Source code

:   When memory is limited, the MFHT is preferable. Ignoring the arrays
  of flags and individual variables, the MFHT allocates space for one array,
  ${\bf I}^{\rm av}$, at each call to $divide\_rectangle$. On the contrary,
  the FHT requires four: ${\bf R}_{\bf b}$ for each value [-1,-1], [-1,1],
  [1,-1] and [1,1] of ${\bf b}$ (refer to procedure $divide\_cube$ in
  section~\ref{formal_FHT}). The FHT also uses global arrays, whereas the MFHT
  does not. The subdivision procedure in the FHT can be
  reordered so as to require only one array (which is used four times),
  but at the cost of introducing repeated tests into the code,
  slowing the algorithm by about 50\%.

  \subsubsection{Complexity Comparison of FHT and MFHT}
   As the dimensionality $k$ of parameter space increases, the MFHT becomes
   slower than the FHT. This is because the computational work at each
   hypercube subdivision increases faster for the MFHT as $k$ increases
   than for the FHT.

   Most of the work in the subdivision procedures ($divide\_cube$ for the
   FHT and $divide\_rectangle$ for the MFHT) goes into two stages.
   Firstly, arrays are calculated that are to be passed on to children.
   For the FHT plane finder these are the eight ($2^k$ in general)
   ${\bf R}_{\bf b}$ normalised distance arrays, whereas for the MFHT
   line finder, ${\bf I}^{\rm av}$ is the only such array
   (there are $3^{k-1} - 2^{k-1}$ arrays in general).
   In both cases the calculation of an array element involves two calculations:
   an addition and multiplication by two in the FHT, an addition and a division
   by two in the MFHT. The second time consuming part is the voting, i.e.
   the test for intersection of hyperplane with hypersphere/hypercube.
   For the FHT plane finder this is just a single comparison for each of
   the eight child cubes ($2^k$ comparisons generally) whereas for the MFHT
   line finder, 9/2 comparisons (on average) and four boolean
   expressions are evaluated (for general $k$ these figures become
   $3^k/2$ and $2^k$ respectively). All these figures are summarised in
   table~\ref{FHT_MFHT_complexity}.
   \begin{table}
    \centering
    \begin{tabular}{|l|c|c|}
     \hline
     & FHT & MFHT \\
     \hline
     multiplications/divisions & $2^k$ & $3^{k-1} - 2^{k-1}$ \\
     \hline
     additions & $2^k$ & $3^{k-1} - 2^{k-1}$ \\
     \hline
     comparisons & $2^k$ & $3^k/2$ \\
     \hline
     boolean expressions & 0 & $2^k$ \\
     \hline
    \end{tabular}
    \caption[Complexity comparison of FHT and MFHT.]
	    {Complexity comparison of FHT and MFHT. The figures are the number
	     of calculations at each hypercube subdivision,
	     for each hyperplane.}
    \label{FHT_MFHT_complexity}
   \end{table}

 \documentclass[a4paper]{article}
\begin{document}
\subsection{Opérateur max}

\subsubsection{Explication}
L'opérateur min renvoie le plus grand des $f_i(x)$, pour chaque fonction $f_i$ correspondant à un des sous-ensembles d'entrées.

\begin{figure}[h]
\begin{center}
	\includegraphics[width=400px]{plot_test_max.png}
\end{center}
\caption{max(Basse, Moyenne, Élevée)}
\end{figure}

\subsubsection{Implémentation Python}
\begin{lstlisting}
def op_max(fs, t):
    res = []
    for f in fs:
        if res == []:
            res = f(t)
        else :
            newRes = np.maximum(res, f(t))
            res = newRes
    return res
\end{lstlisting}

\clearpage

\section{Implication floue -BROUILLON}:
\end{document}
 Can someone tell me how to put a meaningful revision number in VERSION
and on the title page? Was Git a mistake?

═══

* [Instructions for the task] Restate every record exactly, leaving nothing out.

* [Reply to the task]
Source code

:   When memory is limited, the MFHT is preferable. Ignoring the arrays
  of flags and individual variables, the MFHT allocates space for one array,
  ${\bf I}^{\rm av}$, at each call to $divide\_rectangle$. On the contrary,
  the FHT requires four: ${\bf R}_{\bf b}$ for each value [-1,-1], [-1,1],
  [1,-1] and [1,1] of ${\bf b}$ (refer to procedure $divide\_cube$ in
  section~\ref{formal_FHT}). The FHT also uses global arrays, whereas the MFHT
  does not. The subdivision procedure in the FHT can be
  reordered so as to require only one array (which is used four times),
  but at the cost of introducing repeated tests into the code,
  slowing the algorithm by about 50\%.

  \subsubsection{Complexity Comparison of FHT and MFHT}
   As the dimensionality $k$ of parameter space increases, the MFHT becomes
   slower than the FHT. This is because the computational work at each
   hypercube subdivision increases faster for the MFHT as $k$ increases
   than for the FHT.

   Most of the work in the subdivision procedures ($divide\_cube$ for the
   FHT and $divide\_rectangle$ for the MFHT) goes into two stages.
   Firstly, arrays are calculated that are to be passed on to children.
   For the FHT plane finder these are the eight ($2^k$ in general)
   ${\bf R}_{\bf b}$ normalised distance arrays, whereas for the MFHT
   line finder, ${\bf I}^{\rm av}$ is the only such array
   (there are $3^{k-1} - 2^{k-1}$ arrays in general).
   In both cases the calculation of an array element involves two calculations:
   an addition and multiplication by two in the FHT, an addition and a division
   by two in the MFHT. The second time consuming part is the voting, i.e.
   the test for intersection of hyperplane with hypersphere/hypercube.
   For the FHT plane finder this is just a single comparison for each of
   the eight child cubes ($2^k$ comparisons generally) whereas for the MFHT
   line finder, 9/2 comparisons (on average) and four boolean
   expressions are evaluated (for general $k$ these figures become
   $3^k/2$ and $2^k$ respectively). All these figures are summarised in
   table~\ref{FHT_MFHT_complexity}.
   \begin{table}
    \centering
    \begin{tabular}{|l|c|c|}
     \hline
     & FHT & MFHT \\
     \hline
     multiplications/divisions & $2^k$ & $3^{k-1} - 2^{k-1}$ \\
     \hline
     additions & $2^k$ & $3^{k-1} - 2^{k-1}$ \\
     \hline
     comparisons & $2^k$ & $3^k/2$ \\
     \hline
     boolean expressions & 0 & $2^k$ \\
     \hline
    \end{tabular}
    \caption[Complexity comparison of FHT and MFHT.]
	    {Complexity comparison of FHT and MFHT. The figures are the number
	     of calculations at each hypercube subdivision,
	     for each hyperplane.}
    \label{FHT_MFHT_complexity}
   \end{table}

 \documentclass[a4paper]{article}
\begin{document}
\subsection{Opérateur max}

\subsubsection{Explication}
L'opérateur min renvoie le plus grand des $f_i(x)$, pour chaque fonction $f_i$ correspondant à un des sous-ensembles d'entrées.

\begin{figure}[h]
\begin{center}
	\includegraphics[width=400px]{plot_test_max.png}
\end{center}
\caption{max(Basse, Moyenne, Élevée)}
\end{figure}

\subsubsection{Implémentation Python}
\begin{lstlisting}
def op_max(fs, t):
    res = []
    for f in fs:
        if res == []:
            res = f(t)
        else :
            newRes = np.maximum(res, f(t))
            res = newRes
    return res
\end{lstlisting}

\clearpage

\section{Implication floue -BROUILLON}:
\end{document}
 Can someone tell me how to put a meaningful revision number in VERSION
and on the title page? Was Git a mistake?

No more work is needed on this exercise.